Mollohan asked about NETC building a student canteen so students would not have to leave the campus to eat meals.
Bartley said food and parking are always two main concerns students have at every school, so the college is and has been working to address these issues.
“We’ve talked to food vendors about operating out of the facility we already have in place on campus that provides students with snacks and drinks and café style tables, but we have no takers,” Bartley said. “This does not mean, however, we’re going to give up on the student canteen.”
Justin Hawksworth, a student from McBee in the INA apprenticeship program, asked about the possibility of having apartments built near the college that could house NETC students. He said because students in the apprenticeship program have to take their classes at the Cheraw campus, some in the program who live as far away as Marion face high fuel costs in order to attend school.
Bartley explained that most of the schools in the S.C. Technical College System are considered “commuter colleges” because the majority of the students they serve reside in-state. For that reason, technical colleges do not receive state funding for housing.
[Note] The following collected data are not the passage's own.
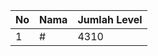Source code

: | No | Nama            | Jumlah Level |
|----|-----------------|--------------|
| 1  | #    |    4310        |
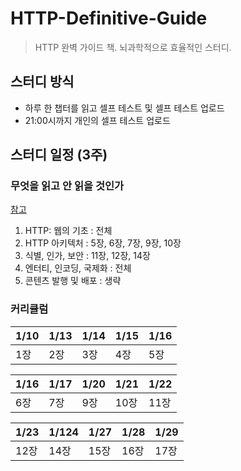 # HTTP-Definitive-Guide
> HTTP 완벽 가이드 책. 뇌과학적으로 효율적인 스터디.

## 스터디 방식
- 하루 한 챕터를 읽고 셀프 테스트 및 셀프 테스트 업로드
- 21:00시까지 개인의 셀프 테스트 업로드

## 스터디 일정 (3주)

### 무엇을 읽고 안 읽을 것인가
[참고](https://blog.npcode.com/2015/06/07/%EC%9B%B9-%ED%94%84%EB%A1%9C%EA%B7%B8%EB%9E%98%EB%A8%B8%EB%A5%BC-%EC%9C%84%ED%95%9C-http-%EC%99%84%EB%B2%BD-%EA%B0%80%EC%9D%B4%EB%93%9C-%EC%9D%BD%EB%8A%94-%EB%B2%95/)

1. HTTP: 웹의 기초 : 전체
2. HTTP 아키텍처 : 5장, 6장, 7장, 9장, 10장
3. 식별, 인가, 보안 : 11장, 12장, 14장
4. 엔터티, 인코딩, 국제화 : 전체
5. 콘텐츠 발행 및 배포 : 생략

### 커리큘럼
|1/10|1/13|1/14|1/15|1/16|
|--|--|--|--|--|
|1장|2장|3장|4장|5장|

|1/16|1/17|1/20|1/21|1/22|
|--|--|--|--|--|
|6장|7장|9장|10장|11장|


|1/23|1/124|1/27|1/28|1/29|
|--|--|--|--|--|
|12장|14장|15장|16장|17장|
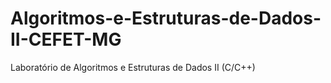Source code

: # Algoritmos-e-Estruturas-de-Dados-II-CEFET-MG
Laboratório de Algoritmos e Estruturas de Dados II (C/C++)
“If enough students became advocates for off-campus housing, it could result in an outside entity addressing the need for housing near the college,” Bartley said. “This would be a great Student Government Association project to get behind.”
Hawksworth also asked about getting equipment upgraded in the Machine Tool Technology program.
“We have very generous industries in our service area who have made contributions to the NETC College Foundation to support program needs,” Bartley said, citing a recent donation from Takata Highlands. “We continue to seek out new partnerships with local industries and businesses that will grow our programs and services at all four of our campuses.”
Bartley and the students also discussed ways to grow school spirit and engage more students in activities on campus outside of going to class. Ideas were addressed for a homecoming celebration, sports teams, a college yearbook and cultural events such as talent shows and academic bowls.
“These types of activities need to be generated through student interest, so talk to your SGA members and fellow students to help them become advocates for things you’d like to see happening on campus,” Bartley said.
Because most of the students in the discussion group are nearing graduation, Bartley invited them to join the NETC Alumni Association, which requires no membership dues or fees.
“Northeastern Technical College has graduated about 30,000 students since it was established in 1969,” Bartley said. “The Alumni Association is a great way to connect with others and to stay connected with the College. Through the Alumni Association, you can help see these projects we discussed today come to fruition.”